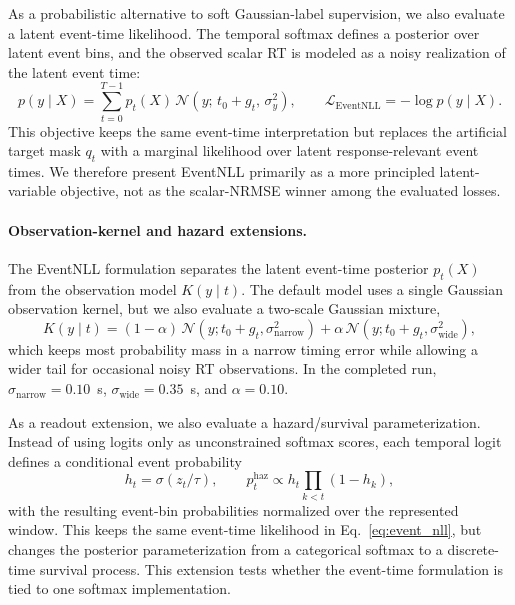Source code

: \documentclass[12pt]{article}
\begin{document}
As a probabilistic alternative to soft Gaussian-label supervision, we also evaluate a latent event-time likelihood. The temporal softmax defines a posterior over latent event bins, and the observed scalar RT is modeled as a noisy realization of the latent event time:
\begin{equation}
\label{eq:event_nll}
p(y\mid X)
= \sum_{t=0}^{T-1} p_t(X)\,
\mathcal{N}\!\left(y;\,t_0 + g_t,\,\sigma_y^2\right),
\qquad
\mathcal{L}_{\mathrm{EventNLL}} = -\log p(y\mid X).
\end{equation}
This objective keeps the same event-time interpretation but replaces the artificial target mask $q_t$ with a marginal likelihood over latent response-relevant event times. We therefore present EventNLL primarily as a more principled latent-variable objective, not as the scalar-NRMSE winner among the evaluated losses.

\paragraph{Observation-kernel and hazard extensions.}
The EventNLL formulation separates the latent event-time posterior $p_t(X)$ from the observation model $K(y\mid t)$. The default model uses a single Gaussian observation kernel, but we also evaluate a two-scale Gaussian mixture,
\begin{equation}
\label{eq:event_nll_mixture_kernel}
K(y\mid t)=(1-\alpha)\,\mathcal{N}(y;t_0+g_t,\sigma_{\mathrm{narrow}}^2)
+\alpha\,\mathcal{N}(y;t_0+g_t,\sigma_{\mathrm{wide}}^2),
\end{equation}
which keeps most probability mass in a narrow timing error while allowing a wider tail for occasional noisy RT observations. In the completed run, $\sigma_{\mathrm{narrow}}=0.10$~s, $\sigma_{\mathrm{wide}}=0.35$~s, and $\alpha=0.10$.

As a readout extension, we also evaluate a hazard/survival parameterization. Instead of using logits only as unconstrained softmax scores, each temporal logit defines a conditional event probability
\begin{equation}
\label{eq:hazard_readout}
h_t=\sigma(z_t/\tau),\qquad
p_t^{\mathrm{haz}} \propto h_t\prod_{k<t}(1-h_k),
\end{equation}
with the resulting event-bin probabilities normalized over the represented window. This keeps the same event-time likelihood in Eq.~\ref{eq:event_nll}, but changes the posterior parameterization from a categorical softmax to a discrete-time survival process. This extension tests whether the event-time formulation is tied to one softmax implementation.
\end{document}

▶ **DIRECTIONS FOR THIS TASK**: Using the entries above, return each line that includes the word "EventNLL".

▶ **WRITTEN ANSWER**:
\mathcal{L}_{\mathrm{EventNLL}} = -\log p(y\mid X).
This objective keeps the same event-time interpretation but replaces the artificial target mask $q_t$ with a marginal likelihood over latent response-relevant event times. We therefore present EventNLL primarily as a more principled latent-variable objective, not as the scalar-NRMSE winner among the evaluated losses.
The EventNLL formulation separates the latent event-time posterior $p_t(X)$ from the observation model $K(y\mid t)$. The default model uses a single Gaussian observation kernel, but we also evaluate a two-scale Gaussian mixture,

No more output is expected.